3. bool isdbcsleadbyte (byte testchar );

This function uses the current windowsansi code page to determine whether the specified byte is a potential dubyte (DBCS) Pilot byte. If other code pages are used, use

Isdbcsleadbyteex function.

4. bool isdbcsleadbyteex (uint codePage, byte testchar );

This function determines whether the specified byte is a potential dubyte (DBCS) Pilot byte.
The available codePage values include cp_acp, cp_maccp, cp_oemcp, and cp_thread_acp.

5.
Bool istextunicode (const void * pbuffer, int CB, lpint LPI );

This function determines whether a specified buffer may contain Unicode text in a certain format. This function is not accurate, so it may return incorrect results. Notepad is used

So sometimes garbled characters occur. Therefore, use this function with caution.

Three other functions not recommended for Windows: nlsdllcodepagetranslation, unicodetobytes, and bytestounicode.

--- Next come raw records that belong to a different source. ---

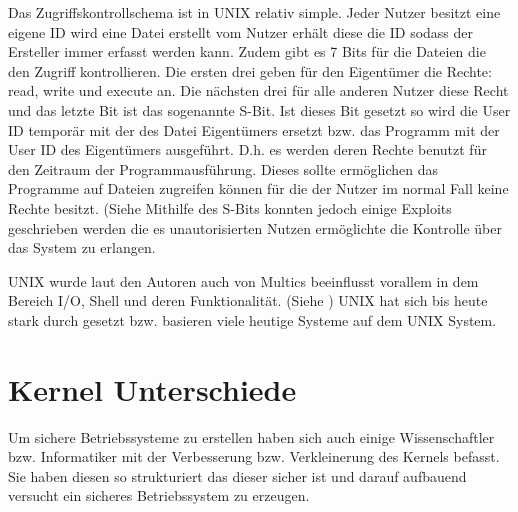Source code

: \documentclass[9pt,technote]{IEEEtran}
\begin{document}
    Das Zugriffskontrollschema ist in UNIX relativ simple. Jeder Nutzer besitzt eine eigene ID wird eine Datei erstellt vom Nutzer erh\"alt diese die ID sodass der Ersteller immer
    erfasst werden kann. Zudem gibt es 7 Bits f\"ur die Dateien die den Zugriff kontrollieren. Die ersten drei geben f\"ur den Eigent\"umer die Rechte: read, write und execute an.
    Die n\"achsten drei f\"ur alle anderen Nutzer diese Recht und das letzte Bit ist das sogenannte S-Bit. Ist dieses Bit gesetzt so wird die User ID tempor\"ar
    mit der des Datei Eigent\"umers ersetzt bzw. das Programm mit der User ID des Eigent\"umers ausgef\"uhrt.
    D.h. es werden deren Rechte benutzt f\"ur den Zeitraum der Programmausf\"uhrung. Dieses sollte erm\"oglichen das Programme
    auf Dateien zugreifen k\"onnen f\"ur die der Nutzer im normal Fall keine Rechte besitzt. (Siehe \cite[S. 367]{inproc:unix}    
    Mithilfe des S-Bits konnten jedoch einige Exploits geschrieben werden die es unautorisierten Nutzen erm\"oglichte
    die Kontrolle \"uber das System zu erlangen. 
    
    UNIX wurde laut den Autoren auch von Multics beeinflusst vorallem in dem Bereich I/O, Shell und deren Funktionalit\"at. (Siehe \cite[S. 374]{inproc:unix})
    UNIX hat sich bis heute stark durch gesetzt bzw. basieren viele heutige Systeme auf dem UNIX System.
    
    
    
    
  
   
  \section{Kernel Unterschiede} \label{sec:kernel}
    Um sichere Betriebssysteme zu erstellen haben sich auch einige Wissenschaftler bzw. Informatiker mit der Verbesserung bzw. Verkleinerung
    des Kernels befasst. Sie haben diesen so strukturiert das dieser sicher ist und darauf aufbauend versucht ein sicheres Betriebssystem zu erzeugen.
  


\end{document}
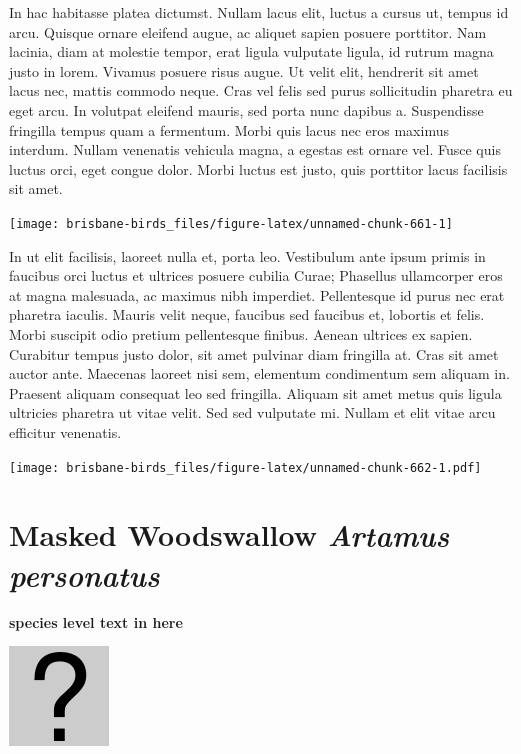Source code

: \documentclass[]{book}
\let\origfigure\figure
\let\endorigfigure\endfigure
\renewenvironment{figure}[1][2] {
  \expandafter\origfigure\expandafter[H]
} {
  \endorigfigure
}
\begin{document}
In hac habitasse platea dictumst. Nullam lacus elit, luctus a cursus ut,
tempus id arcu. Quisque ornare eleifend augue, ac aliquet sapien posuere
porttitor. Nam lacinia, diam at molestie tempor, erat ligula vulputate
ligula, id rutrum magna justo in lorem. Vivamus posuere risus augue. Ut
velit elit, hendrerit sit amet lacus nec, mattis commodo neque. Cras vel
felis sed purus sollicitudin pharetra eu eget arcu. In volutpat eleifend
mauris, sed porta nunc dapibus a. Suspendisse fringilla tempus quam a
fermentum. Morbi quis lacus nec eros maximus interdum. Nullam venenatis
vehicula magna, a egestas est ornare vel. Fusce quis luctus orci, eget
congue dolor. Morbi luctus est justo, quis porttitor lacus facilisis sit
amet.

\begin{figure}
\texttt{[image: brisbane-birds\_files/figure-latex/unnamed-chunk-661-1]} \caption{insert figure caption}\label{fig:unnamed-chunk-661}
\end{figure}

In ut elit facilisis, laoreet nulla et, porta leo. Vestibulum ante ipsum
primis in faucibus orci luctus et ultrices posuere cubilia Curae;
Phasellus ullamcorper eros at magna malesuada, ac maximus nibh
imperdiet. Pellentesque id purus nec erat pharetra iaculis. Mauris velit
neque, faucibus sed faucibus et, lobortis et felis. Morbi suscipit odio
pretium pellentesque finibus. Aenean ultrices ex sapien. Curabitur
tempus justo dolor, sit amet pulvinar diam fringilla at. Cras sit amet
auctor ante. Maecenas laoreet nisi sem, elementum condimentum sem
aliquam in. Praesent aliquam consequat leo sed fringilla. Aliquam sit
amet metus quis ligula ultricies pharetra ut vitae velit. Sed sed
vulputate mi. Nullam et elit vitae arcu efficitur venenatis.

\begin{figure}
\centering
\texttt{[image: brisbane-birds\_files/figure-latex/unnamed-chunk-662-1.pdf]}
\caption{\label{fig:unnamed-chunk-662}insert figure caption}
\end{figure}

\section{\texorpdfstring{Masked Woodswallow \emph{Artamus
personatus}}{Masked Woodswallow Artamus personatus}}\label{masked-woodswallow-artamus-personatus}

\textbf{species level text in here}

\begin{figure}
\centering
\includegraphics{assets/missing.png}
\caption{No image for species}
\end{figure}
\end{document}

Among them, we focus on the multibytetowidechar and widechartomultibyte functions. The usage of these two functions is as follows,

Follow the story in the next episode to make your program more suitable-use ANSI and Unicode to export functions


For the same series of articles, see:

Multi-character set (ANSI) and Unicode and string processing method guidelines


 


Make your program more suitable-use ANSI and Unicode export functions
"




Contact Us

The content source of this page is from Internet, which doesn't represent Alibaba Cloud's opinion; products and services mentioned on that page don't have any relationship with Alibaba Cloud. If the content of the page makes you feel confusing, please write us an email, we will handle the problem within 5 days after receiving your email.

If you find any instances of plagiarism from the community, please send an email to: info-contact@alibabacloud.com and provide relevant evidence. A staff member will contact you within 5 working days.

A Free Trial That Lets You Build Big!

Start building with 50+ products and up to 12 months usage for Elastic Compute Service

  • Sales Support

    1 on 1 presale consultation

  • After-Sales Support

    24/7 Technical Support 6 Free Tickets per Quarter Faster Response

  • Alibaba Cloud offers highly flexible support services tailored to meet your exact needs.